Through these modifications, community members are able to communicate and maintain their identity in a ciscentric and heteronormative society, where they are constantly being placed into boxes and given labels. In this way, tattoos and other body modifications are used in an act of empowerment to control the pain and trauma that goes hand-in-hand with bullying, misgendering, use of a dead name, and other forms of harassment. 

In "Space Dust," the artist uses imagery and colors to portray feelings of curiosity and wonder like that of a child’s. The piece is reminiscent of childhood—those fuzzy velvet coloring posters that with the addition of color, always seemed to come to life. It is not just any color that oozes across the left side of the page—it's the rainbow spectrum, still light enough for the stars to show through. As the rainbow travels from red to pink, colors bleed into each other.

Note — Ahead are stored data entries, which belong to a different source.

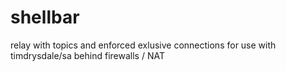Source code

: # shellbar
relay with topics and enforced exlusive connections for use with timdrysdale/sa behind firewalls / NAT 
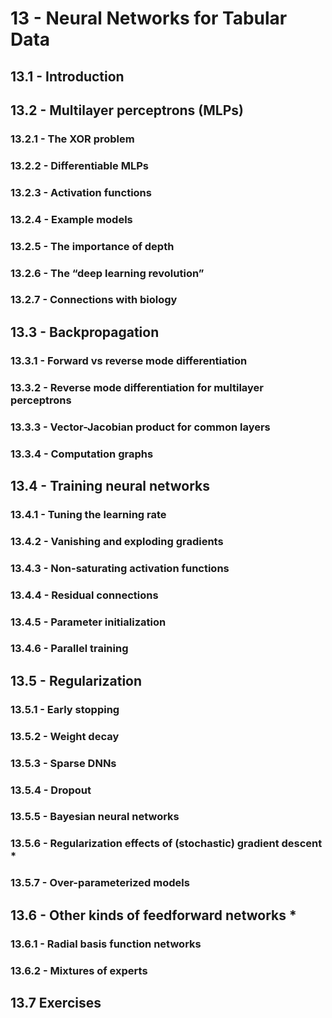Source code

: # 13 - Neural Networks for Tabular Data

## 13.1 - Introduction



## 13.2 - Multilayer perceptrons (MLPs)



### 13.2.1 - The XOR problem



### 13.2.2 - Differentiable MLPs



### 13.2.3 - Activation functions



### 13.2.4 - Example models



### 13.2.5 - The importance of depth



### 13.2.6 - The “deep learning revolution”



### 13.2.7 - Connections with biology



## 13.3 - Backpropagation



### 13.3.1 - Forward vs reverse mode differentiation



### 13.3.2 - Reverse mode differentiation for multilayer perceptrons



### 13.3.3 - Vector-Jacobian product for common layers



### 13.3.4 - Computation graphs



## 13.4 - Training neural networks



### 13.4.1 - Tuning the learning rate



### 13.4.2 - Vanishing and exploding gradients



### 13.4.3 - Non-saturating activation functions



### 13.4.4 - Residual connections



### 13.4.5 - Parameter initialization



### 13.4.6 - Parallel training



## 13.5 - Regularization



### 13.5.1 - Early stopping



### 13.5.2 - Weight decay



### 13.5.3 - Sparse DNNs



### 13.5.4 - Dropout



### 13.5.5 - Bayesian neural networks



### 13.5.6 - Regularization effects of (stochastic) gradient descent *



### 13.5.7 - Over-parameterized models



## 13.6 - Other kinds of feedforward networks *



### 13.6.1 - Radial basis function networks



### 13.6.2 - Mixtures of experts



## 13.7 Exercises


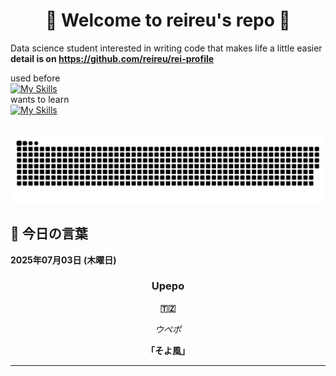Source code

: <h1 align="center">🌸 Welcome to reireu's repo 🌸</h1>

Data science student interested in writing code that makes life a little easier<br>
<strong>detail is on https://github.com/reireu/rei-profile</strong><br>

used before<br>
[![My Skills](https://skillicons.dev/icons?i=js,html,css,dart,ruby,python,postgres)](https://skillicons.dev)<br>
wants to learn<br>
[![My Skills](https://skillicons.dev/icons?i=react,ts,aws,cpp)](https://skillicons.dev)<br>

<picture>
  <source media="(prefers-color-scheme: dark)" srcset="https://raw.githubusercontent.com/reireu/reireu/master/img/snake-dark.svg">
  <source media="(prefers-color-scheme: light)" srcset="https://raw.githubusercontent.com/reireu/reireu/master/img/snake.svg">
  <img alt="github contribution grid snake animation" src="https://raw.githubusercontent.com/reireu/reireu/master/img/snake.svg">
</picture>

<!-- START_SECTION:daily-word -->
## 🌟 今日の言葉

**2025年07月03日 (木曜日)**

<div align="center">

### Upepo

**🇹🇿**

*ウペポ*

**「そよ風」**

</div>

---
<!-- END_SECTION:daily-word -->
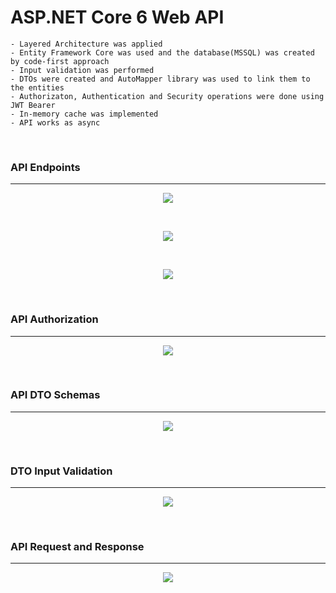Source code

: # ASP.NET Core 6 Web API

    - Layered Architecture was applied
    - Entity Framework Core was used and the database(MSSQL) was created by code-first approach
    - Input validation was performed
    - DTOs were created and AutoMapper library was used to link them to the entities
    - Authorizaton, Authentication and Security operations were done using JWT Bearer
    - In-memory cache was implemented
    - API works as async
        
  </br>
  
  ### API Endpoints
  --------------------------------
  
<p align="center">
<img src="https://user-images.githubusercontent.com/72643454/194773576-519f0e50-b08b-494d-89cf-b4a42c460541.png">
</p>      

</br>

<p align="center">
<img src="https://user-images.githubusercontent.com/72643454/194773594-131d0ac6-9de9-4a21-811c-fb22754ea696.png">
</p>

</br>

<p align="center">
<img src="https://user-images.githubusercontent.com/72643454/194773607-a253a1c9-bf70-49a2-b6ce-4282c1c5b8b9.png">
</p>

</br>

  ### API Authorization
  --------------------------------

<p align="center">
<img src="https://user-images.githubusercontent.com/72643454/194773668-a6debcfb-d23f-48c2-a687-e38413519d59.png">
</p>

</br>

  ### API DTO Schemas
  --------------------------------

<p align="center">
<img src="https://user-images.githubusercontent.com/72643454/194773756-6670b73f-1266-4453-9f53-0c1078819fd4.png">
</p>

</br>

  ### DTO Input Validation
  --------------------------------

<p align="center">
<img src="https://user-images.githubusercontent.com/72643454/194773817-0229d0d0-a2a4-4b89-9b86-ef1acfec09df.png">
</p>

</br>

  ### API Request and Response
  --------------------------------

<p align="center">
<img src="https://user-images.githubusercontent.com/72643454/194773853-66f7e80a-36a3-418b-af6f-81883ffc2251.png">
</p>

</br>

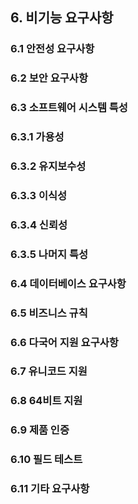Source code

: ## 6. 비기능 요구사항
### 6.1 안전성 요구사항
### 6.2 보안 요구사항
### 6.3 소프트웨어 시스템 특성
### 6.3.1 가용성
### 6.3.2 유지보수성
### 6.3.3 이식성
### 6.3.4 신뢰성
### 6.3.5 나머지 특성
### 6.4 데이터베이스 요구사항
### 6.5 비즈니스 규칙
### 6.6 다국어 지원 요구사항
### 6.7 유니코드 지원
### 6.8 64비트 지원
### 6.9 제품 인증
### 6.10 필드 테스트
### 6.11 기타 요구사항
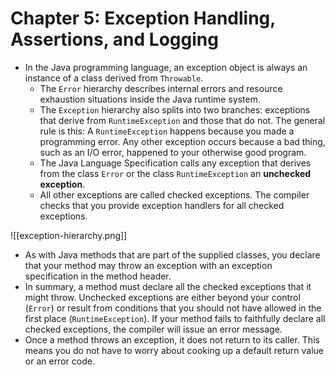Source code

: # Chapter 5: Exception Handling, Assertions, and Logging

- In the Java programming language, an exception object is always an instance of a class derived from `Throwable`.
	- The `Error` hierarchy describes internal errors and resource exhaustion situations inside the Java runtime system.
	- The `Exception` hierarchy also splits into two branches: exceptions that derive from `RuntimeException` and those that do not. The general rule is this: A `RuntimeException` happens because you made a programming error. Any other exception occurs because a bad thing, such as an I/O error, happened to your otherwise good program.
	- The Java Language Specification calls any exception that derives from the class `Error` or the class `RuntimeException` an **unchecked exception**. 
	- All other exceptions are called checked exceptions. The compiler checks that you provide exception handlers for all checked exceptions.


![[exception-hierarchy.png]]

- As with Java methods that are part of the supplied classes, you declare that your method may throw an exception with an exception specification in the method header.
- In summary, a method must declare all the checked exceptions that it might throw. Unchecked exceptions are either beyond your control (`Error`) or result from conditions that you should not have allowed in the first place (`RuntimeException`). If your method fails to faithfully declare all checked exceptions, the compiler will issue an error message.
- Once a method throws an exception, it does not return to its caller. This means you do not have to worry about cooking up a default return value or an error code.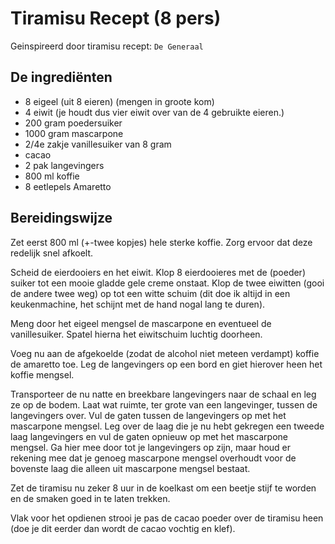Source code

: # Tiramisu Recept (8 pers)

Geinspireerd door tiramisu recept: `De Generaal`

## De ingrediënten

* 8 eigeel (uit 8 eieren) (mengen in groote kom)
* 4 eiwit (je houdt dus vier eiwit over van de 4 gebruikte eieren.)
* 200 gram poedersuiker
* 1000 gram mascarpone
* 2/4e zakje vanillesuiker van 8 gram
* cacao
* 2 pak langevingers
* 800 ml koffie
* 8 eetlepels Amaretto


## Bereidingswijze

Zet eerst 800 ml (+-twee kopjes) hele sterke koffie. Zorg ervoor dat deze redelijk snel afkoelt.

Scheid de eierdooiers en het eiwit. Klop 8 eierdooieres met de (poeder) suiker tot een mooie gladde gele
creme onstaat.
Klop de twee eiwitten (gooi de andere twee weg) op tot een witte schuim (dit doe ik altijd
in een keukenmachine, het schijnt met de hand nogal lang te duren).

Meng door het eigeel mengsel de mascarpone en eventueel de vanillesuiker. Spatel hierna het eiwitschuim luchtig doorheen.

Voeg nu aan de afgekoelde (zodat de alcohol niet meteen verdampt) koffie de amaretto toe. Leg de langevingers
op een bord en giet hierover heen het koffie mengsel. 

Transporteer de nu natte en breekbare langevingers naar de schaal en leg ze op de bodem. Laat wat ruimte, ter
grote van een langevinger, tussen de langevingers over. Vul de gaten tussen de langevingers op met het
mascarpone mengsel. Leg over de laag die je nu hebt gekregen een tweede laag langevingers en vul de gaten
opnieuw op met het mascarpone mengsel. Ga hier mee door tot je langevingers op zijn, maar houd er rekening mee
dat je genoeg mascarpone mengsel overhoudt voor de bovenste laag die alleen uit mascarpone mengsel bestaat.

Zet de tiramisu nu zeker 8 uur in de koelkast om een beetje stijf te worden en de smaken goed in te laten trekken.

Vlak voor het opdienen strooi je pas de cacao poeder over de tiramisu heen (doe je dit eerder dan wordt de cacao
vochtig en klef). 
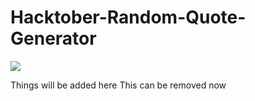 # Hacktober-Random-Quote-Generator


<img src="https://media.giphy.com/media/xUySTXEp8EhA9PG8j6/giphy.gif" />

Things will be added here
This can be removed now
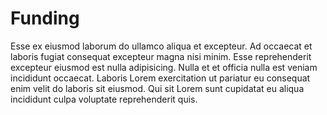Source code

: # Funding

Esse ex eiusmod laborum do ullamco aliqua et excepteur. Ad occaecat et laboris fugiat consequat excepteur magna nisi minim. Esse reprehenderit excepteur eiusmod est nulla adipisicing. Nulla et et officia nulla est veniam incididunt occaecat. Laboris Lorem exercitation ut pariatur eu consequat enim velit do laboris sit eiusmod. Qui sit Lorem sunt cupidatat eu aliqua incididunt culpa voluptate reprehenderit quis.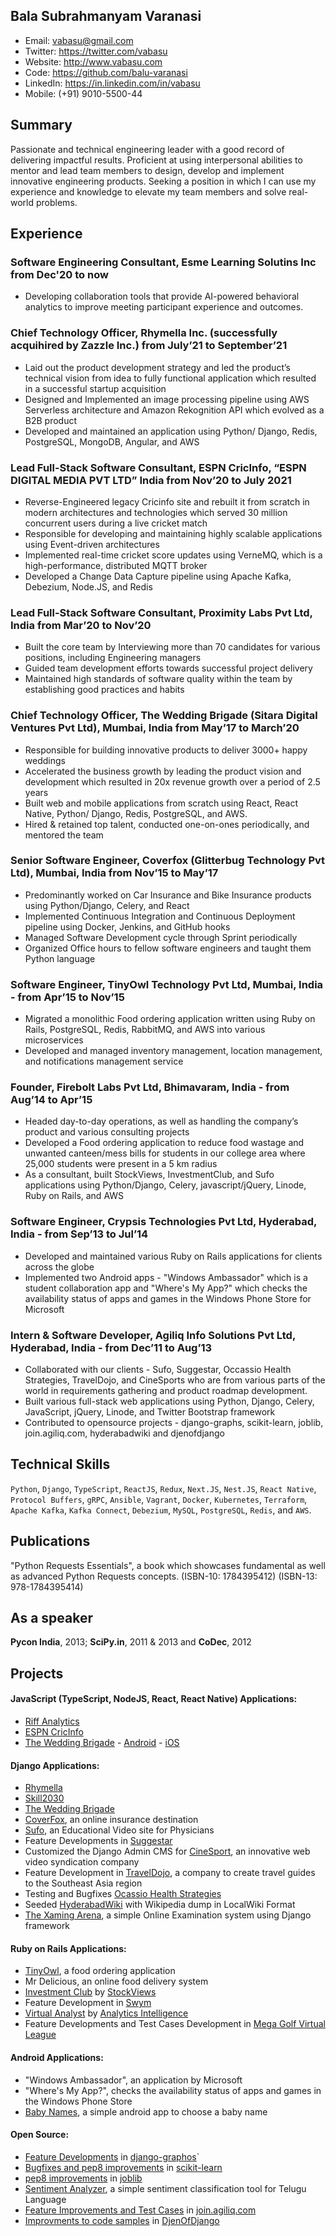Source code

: Bala Subrahmanyam Varanasi
--------------------------
* Email: vabasu@gmail.com
* Twitter: https://twitter.com/vabasu
* Website: http://www.vabasu.com
* Code: https://github.com/balu-varanasi
* LinkedIn: https://in.linkedin.com/in/vabasu
* Mobile: (+91) 9010-5500-44

Summary
-------
Passionate and technical engineering leader with a good record of delivering impactful results. Proficient at using interpersonal abilities to mentor and lead team members to design, develop and implement innovative engineering products. Seeking a position in which I can use my experience and knowledge to elevate my team members and solve real-world problems.

Experience
----------

### Software Engineering Consultant, Esme Learning Solutins Inc from Dec'20 to now
- Developing collaboration tools that provide AI-powered behavioral analytics to improve meeting participant experience and outcomes.

### Chief Technology Officer, Rhymella Inc. (successfully acquihired by Zazzle Inc.) from July’21 to September’21

- Laid out the product development strategy and led the product’s technical vision from idea to fully functional application which resulted in a successful startup acquisition
- Designed and Implemented an image processing pipeline using AWS Serverless architecture and Amazon Rekognition API which evolved as a B2B product
- Developed and maintained an application  using Python/ Django, Redis, PostgreSQL, MongoDB, Angular, and AWS


### Lead Full-Stack Software Consultant, ESPN CricInfo, “ESPN DIGITAL MEDIA PVT LTD” India from Nov’20 to July 2021

- Reverse-Engineered legacy Cricinfo site and rebuilt it from scratch in modern architectures and technologies which served 30 million concurrent users during a live cricket match
- Responsible for developing and maintaining highly scalable applications using Event-driven architectures
- Implemented real-time cricket score updates using VerneMQ, which is a high-performance, distributed MQTT broker
- Developed a Change Data Capture pipeline using Apache Kafka, Debezium, Node.JS, and Redis


### Lead Full-Stack Software Consultant, Proximity Labs Pvt Ltd, India from Mar’20 to Nov’20

- Built the core team by Interviewing more than 70 candidates for various positions, including Engineering managers
- Guided team development efforts towards successful project delivery
- Maintained high standards of software quality within the team by establishing good practices and habits


### Chief Technology Officer, The Wedding Brigade (Sitara Digital Ventures Pvt Ltd), Mumbai, India from May’17 to March’20

- Responsible for building innovative products to deliver 3000+ happy weddings
- Accelerated the business growth by leading the product vision and development which resulted in 20x revenue growth over a period of 2.5 years
- Built web and mobile applications from scratch using React, React Native, Python/ Django, Redis, PostgreSQL, and AWS.
- Hired & retained top talent, conducted one-on-ones periodically, and mentored the team


### Senior Software Engineer, Coverfox (Glitterbug Technology Pvt Ltd), Mumbai, India from Nov’15 to May’17

- Predominantly worked on Car Insurance and Bike Insurance products using Python/Django, Celery, and React
- Implemented Continuous Integration and Continuous Deployment pipeline using Docker, Jenkins, and GitHub hooks
- Managed Software Development cycle through Sprint periodically
- Organized Office hours to fellow software engineers and taught them Python language


### Software Engineer, TinyOwl Technology Pvt Ltd, Mumbai, India - from Apr’15 to Nov’15

- Migrated a monolithic Food ordering application written using Ruby on Rails, PostgreSQL, Redis, RabbitMQ, and AWS into various microservices
- Developed and managed inventory management, location management, and notifications management service


### Founder, Firebolt Labs Pvt Ltd, Bhimavaram, India - from Aug’14 to Apr’15

- Headed day-to-day operations, as well as handling the company’s product and various consulting projects
- Developed a Food ordering application to reduce food wastage and unwanted canteen/mess bills for students in our college area where 25,000 students were present in a 5 km radius
- As a consultant, built StockViews, InvestmentClub, and Sufo applications using Python/Django, Celery, javascript/jQuery, Linode, Ruby on Rails, and AWS

### Software Engineer, Crypsis Technologies Pvt Ltd, Hyderabad, India - from Sep’13 to Jul’14

- Developed and maintained various Ruby on Rails applications for clients across the globe
- Implemented two Android apps - "Windows Ambassador" which is a student collaboration app and "Where's My App?" which checks the availability status of apps and games in the Windows Phone Store for Microsoft


### Intern & Software Developer, Agiliq Info Solutions Pvt Ltd, Hyderabad, India - from Dec’11 to Aug’13

- Collaborated with our clients - Sufo, Suggestar, Occassio Health Strategies, TravelDojo, and CineSports who are from various parts of the world in requirements gathering and product roadmap development.
- Built various full-stack web applications using Python, Django, Celery, JavaScript, jQuery, Linode, and Twitter Bootstrap framework
- Contributed to opensource projects - django-graphs, scikit-learn, joblib, join.agiliq.com, hyderabadwiki and djenofdjango


Technical Skills
----------------
`Python`, `Django`, `TypeScript`, `ReactJS`, `Redux`, `Next.JS`, `Nest.JS`, `React Native`, `Protocol Buffers`, `gRPC`, `Ansible`, `Vagrant`, `Docker`, `Kubernetes`, `Terraform`, `Apache Kafka`, `Kafka Connect`, `Debezium`, `MySQL`, `PostgreSQL`, `Redis`, and `AWS`.

Publications
------------
"Python Requests Essentials", a book which showcases fundamental as well as advanced Python Requests concepts. (ISBN-10: 1784395412) (ISBN-13: 978-1784395414)

As a speaker
------------
**Pycon India**, 2013; **SciPy.in**, 2011 & 2013 and **CoDec**, 2012

Projects
--------

#### JavaScript (TypeScript, NodeJS, React, React Native) Applications:

- [Riff Analytics](https://riffanalytics.ai/)
- [ESPN CricInfo](https://www.espncricinfo.com/)
- [The Wedding Brigade](https://www.crunchbase.com/organization/indear) - [Android](https://play.google.com/store/apps/details?id=com.twbnative&hl=en_IN&gl=US) - [iOS](https://apps.apple.com/us/app/the-wedding-brigade/id1482527336)

#### Django Applications:

- [Rhymella](https://rhymella.com/)
- [Skill2030](https://www.skill2030.com/)
- [The Wedding Brigade](https://www.theweddingbrigade.com/)
- [CoverFox](https://www.coverfox.com/), an online insurance destination
- [Sufo](https://sufo.org), an Educational Video site for Physicians
- Feature Developments in [Suggestar](http://www.suggestar.com/)
- Customized the Django Admin CMS for [CineSport](http://www.cinesport.com/), an innovative web video syndication company
- Feature Development in [TravelDojo](http://www.traveldojo.com/), a company to create travel guides to the Southeast Asia region
- Testing and Bugfixes [Ocassio Health Strategies](https://www.occasiohealth.org/)
- Seeded [HyderabadWiki](http://hyderabadwiki.com/) with Wikipedia dump in LocalWiki Format
- [The Xaming Arena](https://github.com/Balu-Varanasi/The_Xaming_Arena), a simple Online Examination system using Django framework

#### Ruby on Rails Applications:

- [TinyOwl](http://tinyowl.com), a food ordering application
- Mr Delicious, an online food delivery system
- [Investment Club](http://investmentclub.stockviews.com/) by [StockViews](http://www.stockviews.com/)
- Feature Development in [Swym](http://swym.it/)
- [Virtual Analyst](http://myvirtualanalyst.com/) by [Analytics Intelligence](http://analyticsintelligence.com/)
- Feature Developments and Test Cases Development in [Mega Golf Virtual League](http://dev.megagolfvirtualleague.com/)

#### Android Applications:

- "Windows Ambassador", an application by Microsoft
- "Where's My App?", checks the availability status of apps and games in the Windows Phone Store
- [Baby Names](https://github.com/Balu-Varanasi/BabyNamesApp), a simple android app to choose a baby name

#### Open Source:

- [Feature Developments](https://github.com/agiliq/django-graphos/commits?author=Balu-Varanasi) in [django-graphos](https://github.com/agiliq/django-graphos)`
- [Bugfixes and pep8 improvements](https://github.com/scikit-learn/scikit-learn/commits?author=Balu-Varanasi) in [scikit-learn](http://scikit-learn.org/)
- [pep8 improvements](https://github.com/joblib/joblib/commits?author=Balu-Varanasi) in [joblib](http://packages.python.org/joblib/)
- [Sentiment Analyzer](https://github.com/Balu-Varanasi/sentiment-analyzer), a simple sentiment classification tool for Telugu Language
- [Feature Improvements and Test Cases](https://github.com/agiliq/join.agiliq.com/commits?author=Balu-Varanasi) in [join.agiliq.com](https://github.com/agiliq/join.agiliq.com/)
- [Improvments to code samples](https://github.com/agiliq/djenofdjango/commits?author=Balu-Varanasi) in [DjenOfDjango](http://agiliq.com/books/djenofdjango)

“Space” referring to the many unrevealed secrets that aren’t always clear to the blind eye, like the little dipper or a preferred pronoun. “Dust” implying that it could possibly be easily blown away as if it had not been there in the first place, like flower petals or the erasure of someone’s sexual identity. Together, they form a whole.

That’s also visible in Jannetty “Bleeding Color.” On the right foot of a white canvas shoe is a painting of a rag doll with a nail piercing its big red heart. Behind it, a rainbow splattered into seven different colors. The doll is torn and stitched up in various places, showing the struggle and damage it has suffered through its life. A number of needles stick out of its body, like a reminder of constant pain. Two buttons hover far to the side, as if they've been torn away or removed from the doll’s face. Where there should be large eyes, there are small X stiches in pink thread.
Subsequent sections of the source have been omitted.